→ EXERCISE REQUIREMENTS: Exactly as written, please set down all of the entries again, with no pictures.

Pictures paired with source code

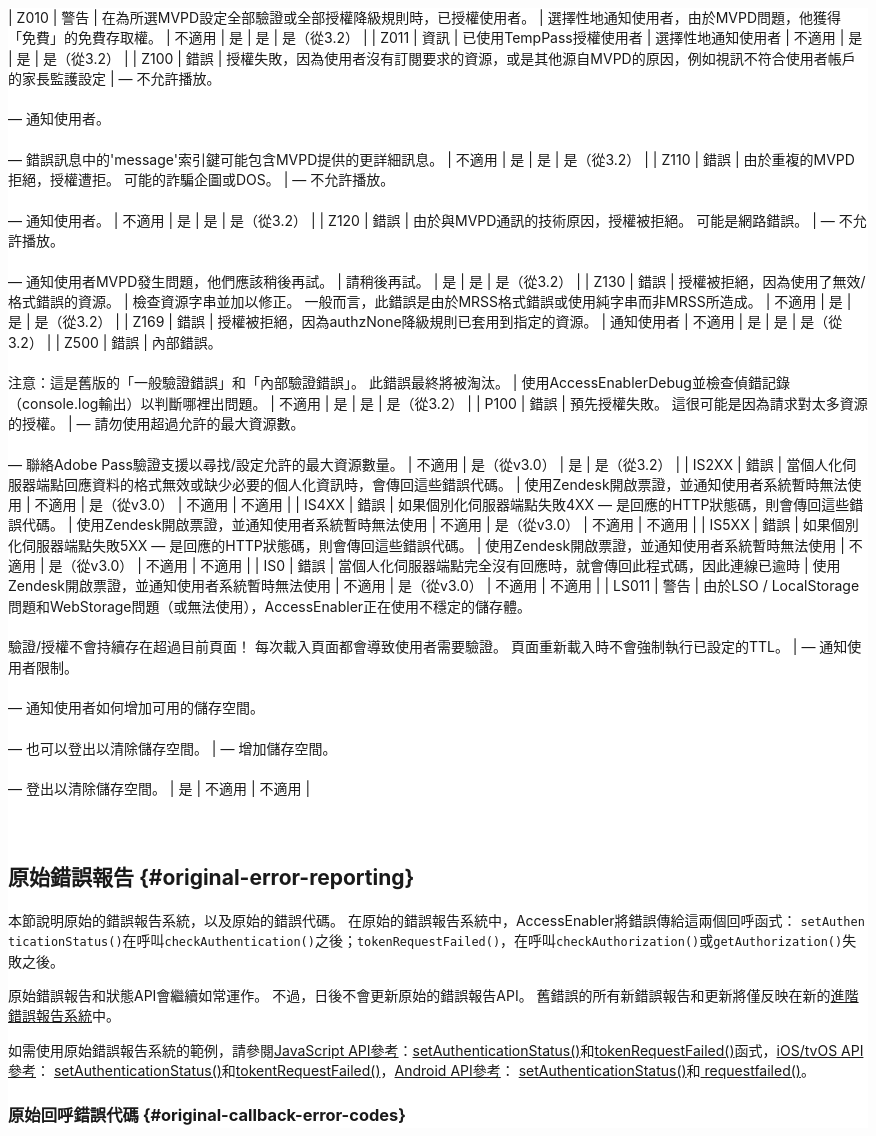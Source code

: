 | Z010 | 警告 | 在為所選MVPD設定全部驗證或全部授權降級規則時，已授權使用者。 | 選擇性地通知使用者，由於MVPD問題，他獲得「免費」的免費存取權。 | 不適用 | 是 | 是 | 是（從3.2） |
| Z011 | 資訊 | 已使用TempPass授權使用者 | 選擇性地通知使用者 | 不適用 | 是 | 是 | 是（從3.2） |
| Z100 | 錯誤 | 授權失敗，因為使用者沒有訂閱要求的資源，或是其他源自MVPD的原因，例如視訊不符合使用者帳戶的家長監護設定 |  — 不允許播放。<br> <br> — 通知使用者。<br> <br> — 錯誤訊息中的&#39;message&#39;索引鍵可能包含MVPD提供的更詳細訊息。 | 不適用 | 是 | 是 | 是（從3.2） |
| Z110 | 錯誤 | 由於重複的MVPD拒絕，授權遭拒。 可能的詐騙企圖或DOS。 |  — 不允許播放。<br> <br> — 通知使用者。 | 不適用 | 是 | 是 | 是（從3.2） |
| Z120 | 錯誤 | 由於與MVPD通訊的技術原因，授權被拒絕。 可能是網路錯誤。 |  — 不允許播放。<br> <br> — 通知使用者MVPD發生問題，他們應該稍後再試。 | 請稍後再試。 | 是 | 是 | 是（從3.2） |
| Z130 | 錯誤 | 授權被拒絕，因為使用了無效/格式錯誤的資源。 | 檢查資源字串並加以修正。 一般而言，此錯誤是由於MRSS格式錯誤或使用純字串而非MRSS所造成。 | 不適用 | 是 | 是 | 是（從3.2） |
| Z169 | 錯誤 | 授權被拒絕，因為authzNone降級規則已套用到指定的資源。 | 通知使用者 | 不適用 | 是 | 是 | 是（從3.2） |
| Z500 | 錯誤 | 內部錯誤。<br> <br>注意：這是舊版的「一般驗證錯誤」和「內部驗證錯誤」。 此錯誤最終將被淘汰。 | 使用AccessEnablerDebug並檢查偵錯記錄（console.log輸出）以判斷哪裡出問題。 | 不適用 | 是 | 是 | 是（從3.2） |
| P100 | 錯誤 | 預先授權失敗。 這很可能是因為請求對太多資源的授權。 |  — 請勿使用超過允許的最大資源數。<br> <br> — 聯絡Adobe Pass驗證支援以尋找/設定允許的最大資源數量。 | 不適用 | 是（從v3.0） | 是 | 是（從3.2） |
| IS2XX | 錯誤 | 當個人化伺服器端點回應資料的格式無效或缺少必要的個人化資訊時，會傳回這些錯誤代碼。 | 使用Zendesk開啟票證，並通知使用者系統暫時無法使用 | 不適用 | 是（從v3.0） | 不適用 | 不適用 |
| IS4XX | 錯誤 | 如果個別化伺服器端點失敗4XX — 是回應的HTTP狀態碼，則會傳回這些錯誤代碼。 | 使用Zendesk開啟票證，並通知使用者系統暫時無法使用 | 不適用 | 是（從v3.0） | 不適用 | 不適用 |
| IS5XX | 錯誤 | 如果個別化伺服器端點失敗5XX — 是回應的HTTP狀態碼，則會傳回這些錯誤代碼。 | 使用Zendesk開啟票證，並通知使用者系統暫時無法使用 | 不適用 | 是（從v3.0） | 不適用 | 不適用 |
| IS0 | 錯誤 | 當個人化伺服器端點完全沒有回應時，就會傳回此程式碼，因此連線已逾時 | 使用Zendesk開啟票證，並通知使用者系統暫時無法使用 | 不適用 | 是（從v3.0） | 不適用 | 不適用 |
| LS011 | 警告 | 由於LSO / LocalStorage問題和WebStorage問題（或無法使用），AccessEnabler正在使用不穩定的儲存體。<br> <br>驗證/授權不會持續存在超過目前頁面！ 每次載入頁面都會導致使用者需要驗證。 頁面重新載入時不會強制執行已設定的TTL。 |  — 通知使用者限制。<br> <br> — 通知使用者如何增加可用的儲存空間。<br> <br> — 也可以登出以清除儲存空間。 |  — 增加儲存空間。<br> <br> — 登出以清除儲存空間。 | 是 | 不適用 | 不適用 |

<br>

## 原始錯誤報告 {#original-error-reporting}

本節說明原始的錯誤報告系統，以及原始的錯誤代碼。 在原始的錯誤報告系統中，AccessEnabler將錯誤傳給這兩個回呼函式： `setAuthenticationStatus()`在呼叫`checkAuthentication()`之後；`tokenRequestFailed()`，在呼叫`checkAuthorization()`或`getAuthorization()`失敗之後。

原始錯誤報告和狀態API會繼續如常運作。 不過，日後不會更新原始的錯誤報告API。 舊錯誤的所有新錯誤報告和更新將僅反映在新的[進階錯誤報告系統](#advanced-error-reporting)中。


如需使用原始錯誤報告系統的範例，請參閱[JavaScript API參考](/help/authentication/integration-guide-programmers/legacy/sdks/javascript-sdk/javascript-sdk-api-reference.md)：[setAuthenticationStatus()](/help/authentication/integration-guide-programmers/legacy/sdks/javascript-sdk/javascript-sdk-api-reference.md#set-authn-status-isauthn-error)和[tokenRequestFailed()](/help/authentication/integration-guide-programmers/legacy/sdks/javascript-sdk/javascript-sdk-api-reference.md#token-request-failed-error-msg)函式，[iOS/tvOS API參考](/help/authentication/integration-guide-programmers/legacy/sdks/ios-tvos-sdk/iostvos-sdk-api-reference.md)： [setAuthenticationStatus()](/help/authentication/integration-guide-programmers/legacy/sdks/javascript-sdk/javascript-sdk-api-reference.md#setAuthNStatus)和[tokentRequestFailed()](/help/authentication/integration-guide-programmers/legacy/sdks/javascript-sdk/javascript-sdk-api-reference.md#tokenReqFailed)，[Android API參考](/help/authentication/integration-guide-programmers/legacy/sdks/android-sdk/android-sdk-api-reference.md)： [setAuthenticationStatus()](/help/authentication/integration-guide-programmers/legacy/sdks/android-sdk/android-sdk-api-reference.md#setAuthNStatus)和[ requestfailed()](/help/authentication/integration-guide-programmers/legacy/sdks/android-sdk/android-sdk-api-reference.md#setAuthNStatus#tokenRequestFailed)。

### 原始回呼錯誤代碼 {#original-callback-error-codes}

→ WORKED SOLUTION:
Source code

: | Z010 | 警告 | 在為所選MVPD設定全部驗證或全部授權降級規則時，已授權使用者。 | 選擇性地通知使用者，由於MVPD問題，他獲得「免費」的免費存取權。 | 不適用 | 是 | 是 | 是（從3.2） |
| Z011 | 資訊 | 已使用TempPass授權使用者 | 選擇性地通知使用者 | 不適用 | 是 | 是 | 是（從3.2） |
| Z100 | 錯誤 | 授權失敗，因為使用者沒有訂閱要求的資源，或是其他源自MVPD的原因，例如視訊不符合使用者帳戶的家長監護設定 |  — 不允許播放。<br> <br> — 通知使用者。<br> <br> — 錯誤訊息中的&#39;message&#39;索引鍵可能包含MVPD提供的更詳細訊息。 | 不適用 | 是 | 是 | 是（從3.2） |
| Z110 | 錯誤 | 由於重複的MVPD拒絕，授權遭拒。 可能的詐騙企圖或DOS。 |  — 不允許播放。<br> <br> — 通知使用者。 | 不適用 | 是 | 是 | 是（從3.2） |
| Z120 | 錯誤 | 由於與MVPD通訊的技術原因，授權被拒絕。 可能是網路錯誤。 |  — 不允許播放。<br> <br> — 通知使用者MVPD發生問題，他們應該稍後再試。 | 請稍後再試。 | 是 | 是 | 是（從3.2） |
| Z130 | 錯誤 | 授權被拒絕，因為使用了無效/格式錯誤的資源。 | 檢查資源字串並加以修正。 一般而言，此錯誤是由於MRSS格式錯誤或使用純字串而非MRSS所造成。 | 不適用 | 是 | 是 | 是（從3.2） |
| Z169 | 錯誤 | 授權被拒絕，因為authzNone降級規則已套用到指定的資源。 | 通知使用者 | 不適用 | 是 | 是 | 是（從3.2） |
| Z500 | 錯誤 | 內部錯誤。<br> <br>注意：這是舊版的「一般驗證錯誤」和「內部驗證錯誤」。 此錯誤最終將被淘汰。 | 使用AccessEnablerDebug並檢查偵錯記錄（console.log輸出）以判斷哪裡出問題。 | 不適用 | 是 | 是 | 是（從3.2） |
| P100 | 錯誤 | 預先授權失敗。 這很可能是因為請求對太多資源的授權。 |  — 請勿使用超過允許的最大資源數。<br> <br> — 聯絡Adobe Pass驗證支援以尋找/設定允許的最大資源數量。 | 不適用 | 是（從v3.0） | 是 | 是（從3.2） |
| IS2XX | 錯誤 | 當個人化伺服器端點回應資料的格式無效或缺少必要的個人化資訊時，會傳回這些錯誤代碼。 | 使用Zendesk開啟票證，並通知使用者系統暫時無法使用 | 不適用 | 是（從v3.0） | 不適用 | 不適用 |
| IS4XX | 錯誤 | 如果個別化伺服器端點失敗4XX — 是回應的HTTP狀態碼，則會傳回這些錯誤代碼。 | 使用Zendesk開啟票證，並通知使用者系統暫時無法使用 | 不適用 | 是（從v3.0） | 不適用 | 不適用 |
| IS5XX | 錯誤 | 如果個別化伺服器端點失敗5XX — 是回應的HTTP狀態碼，則會傳回這些錯誤代碼。 | 使用Zendesk開啟票證，並通知使用者系統暫時無法使用 | 不適用 | 是（從v3.0） | 不適用 | 不適用 |
| IS0 | 錯誤 | 當個人化伺服器端點完全沒有回應時，就會傳回此程式碼，因此連線已逾時 | 使用Zendesk開啟票證，並通知使用者系統暫時無法使用 | 不適用 | 是（從v3.0） | 不適用 | 不適用 |
| LS011 | 警告 | 由於LSO / LocalStorage問題和WebStorage問題（或無法使用），AccessEnabler正在使用不穩定的儲存體。<br> <br>驗證/授權不會持續存在超過目前頁面！ 每次載入頁面都會導致使用者需要驗證。 頁面重新載入時不會強制執行已設定的TTL。 |  — 通知使用者限制。<br> <br> — 通知使用者如何增加可用的儲存空間。<br> <br> — 也可以登出以清除儲存空間。 |  — 增加儲存空間。<br> <br> — 登出以清除儲存空間。 | 是 | 不適用 | 不適用 |

<br>

## 原始錯誤報告 {#original-error-reporting}

本節說明原始的錯誤報告系統，以及原始的錯誤代碼。 在原始的錯誤報告系統中，AccessEnabler將錯誤傳給這兩個回呼函式： `setAuthenticationStatus()`在呼叫`checkAuthentication()`之後；`tokenRequestFailed()`，在呼叫`checkAuthorization()`或`getAuthorization()`失敗之後。

原始錯誤報告和狀態API會繼續如常運作。 不過，日後不會更新原始的錯誤報告API。 舊錯誤的所有新錯誤報告和更新將僅反映在新的[進階錯誤報告系統](#advanced-error-reporting)中。


如需使用原始錯誤報告系統的範例，請參閱[JavaScript API參考](/help/authentication/integration-guide-programmers/legacy/sdks/javascript-sdk/javascript-sdk-api-reference.md)：[setAuthenticationStatus()](/help/authentication/integration-guide-programmers/legacy/sdks/javascript-sdk/javascript-sdk-api-reference.md#set-authn-status-isauthn-error)和[tokenRequestFailed()](/help/authentication/integration-guide-programmers/legacy/sdks/javascript-sdk/javascript-sdk-api-reference.md#token-request-failed-error-msg)函式，[iOS/tvOS API參考](/help/authentication/integration-guide-programmers/legacy/sdks/ios-tvos-sdk/iostvos-sdk-api-reference.md)： [setAuthenticationStatus()](/help/authentication/integration-guide-programmers/legacy/sdks/javascript-sdk/javascript-sdk-api-reference.md#setAuthNStatus)和[tokentRequestFailed()](/help/authentication/integration-guide-programmers/legacy/sdks/javascript-sdk/javascript-sdk-api-reference.md#tokenReqFailed)，[Android API參考](/help/authentication/integration-guide-programmers/legacy/sdks/android-sdk/android-sdk-api-reference.md)： [setAuthenticationStatus()](/help/authentication/integration-guide-programmers/legacy/sdks/android-sdk/android-sdk-api-reference.md#setAuthNStatus)和[ requestfailed()](/help/authentication/integration-guide-programmers/legacy/sdks/android-sdk/android-sdk-api-reference.md#setAuthNStatus#tokenRequestFailed)。

### 原始回呼錯誤代碼 {#original-callback-error-codes}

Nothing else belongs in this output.